Veiligheidssleutel (fig. F)
Het toestel is uitgerust met een veiligheidssleutel die juist in de console moet worden
geplaatst om het toestel te starten. Als u de veiligheidssleutel uit de console
verwijdert, stopt het toestel onmiddellijk.
1.
Plaats de veiligheidssleutel in de sleuf in de console.
2.
Zorg ervoor dat de clip van de veiligheidssleutel juist aan uw kleding vastzit. Zorg
ervoor dat de clip pas van uw kleding wordt gehaald wanneer de
veiligheidssleutel uit de console is verwijderd.
Circuitonderbreker
Het toestel is uitgerust met een circuitonderbreker die het circuit onderbreekt
wanneer de elektrische belasting boven de maximale capaciteit komt.

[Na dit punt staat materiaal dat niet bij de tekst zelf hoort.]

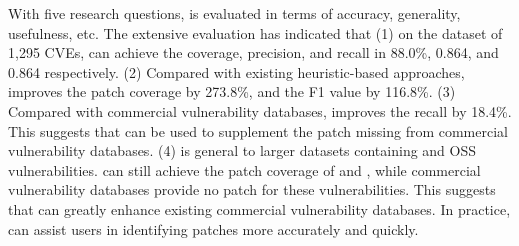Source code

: \begin{abstract*}
With five research questions, \tool is evaluated in terms of accuracy, generality, usefulness, etc. The extensive evaluation has indicated that (1) on the dataset of 1,295 CVEs, \tool can achieve the coverage, precision, and recall in 88.0\%, 0.864, and 0.864 respectively. (2) Compared with existing heuristic-based approaches, \tool improves the patch coverage by 273.8\%, and the F1 value by 116.8\%. (3) Compared with commercial vulnerability databases, \tool improves the recall by 18.4\%. This suggests that \tool can be used to supplement the patch missing from commercial vulnerability databases. (4) \tool is general to larger datasets containing  and  OSS vulnerabilities. \tool can still achieve the patch coverage of  and , while commercial vulnerability databases provide no patch for these vulnerabilities. This suggests that \tool can greatly enhance existing commercial vulnerability databases. In practice, \tool can assist users in identifying patches more accurately and quickly.
\end{abstract*}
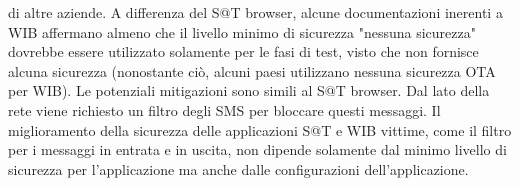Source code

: \documentclass[12pt]{report}
\begin{document}
\begin{appendix}
di altre aziende. A differenza del S@T browser, alcune documentazioni inerenti a WIB affermano almeno che il livello minimo di sicurezza "nessuna sicurezza" dovrebbe essere utilizzato solamente per le fasi di test, visto che non fornisce alcuna sicurezza (nonostante ciò, alcuni paesi utilizzano nessuna sicurezza OTA per WIB). Le potenziali mitigazioni sono simili al S@T browser. Dal lato della rete viene richiesto un filtro degli SMS per bloccare questi messaggi. Il miglioramento della sicurezza delle applicazioni S@T e WIB vittime, come il filtro per i messaggi in entrata e in uscita, non dipende solamente dal minimo livello di sicurezza per l'applicazione ma anche dalle configurazioni dell'applicazione.
\end{appendix}
\end{document}
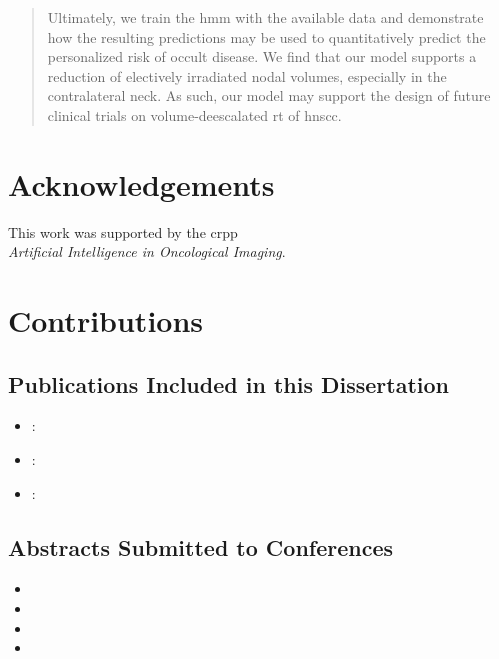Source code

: \documentclass[\relativeRoot/main.tex]{subfiles}
\begin{document}
\begin{abstract}
    Ultimately, we train the \gls{hmm} with the available data and demonstrate how the resulting predictions may be used to quantitatively predict the personalized risk of occult disease. We find that our model supports a reduction of electively irradiated nodal volumes, especially in the contralateral neck. As such, our model may support the design of future clinical trials on volume-deescalated \acrlong{rt} of \gls{hnscc}.
\end{abstract}



\chapter*{Acknowledgements}
\thispagestyle{empty}
This work was supported by the \gls{crpp}\\\emph{Artificial Intelligence in Oncological Imaging}.

\chapter*{Contributions}
\section*{Publications Included in this Dissertation}
\begin{itemize}
    \item {}: 
    \item {}: 
    \item {}: 
\end{itemize}

\section*{Abstracts Submitted to Conferences}
\begin{itemize}
    \item {}
    \item {}
    \item {}
    \item {}
\end{itemize}
\end{document}
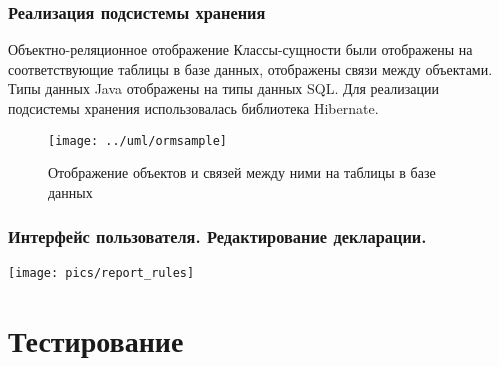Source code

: \documentclass[xcolor=pdftex, dvipsnames, table]{beamer}
\begin{document}
\begin{frame}
  \frametitle{Реализация подсистемы хранения}
  \begin{block}{Объектно-реляционное отображение}
    Классы-сущности были отображены на соответствующие таблицы в базе данных, отображены связи между объектами. Типы данных Java отображены на типы данных SQL. Для реализации подсистемы хранения использовалась библиотека Hibernate.
  \end{block}

  \begin{figure}
    \texttt{[image: ../uml/ormsample]}
    \caption{Отображение объектов и связей между ними на таблицы в базе данных}
  \end{figure}
\end{frame}




\begin{frame}
  \frametitle{Интерфейс пользователя. Редактирование декларации.}
  \begin{center}
    \texttt{[image: pics/report\_rules]}
  \end{center}
\end{frame}


\section{Тестирование}
\end{document}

Wanneer dit
gebeurt, moet de circuitonderbreker worden ingedrukt.
WAARSCHUWING
– Verwijder voor het indrukken van de circuitonderbreker de stekker
uit het toestel.
Als het toestel uitschakelt, gaat u als volgt te werk om het toestel opnieuw op te
starten:
1.
Verwijder de stekker uit het toestel.
2.
Druk de circuitonderbreker in om het toestel opnieuw op te starten.
3.
Plaats de stekker in het toestel.
Afstellen van de steunvoeten
Het toestel is voorzien van 4 steunvoeten. Als het toestel niet stabiel is, kunnen de
steunvoeten worden versteld.
1.
Draai de steunvoeten zo ver in of uit als nodig is om het toestel in een stabiele
positie te krijgen.
2.
Haal de borgmoeren aan om de steunvoeten te vergrendelen.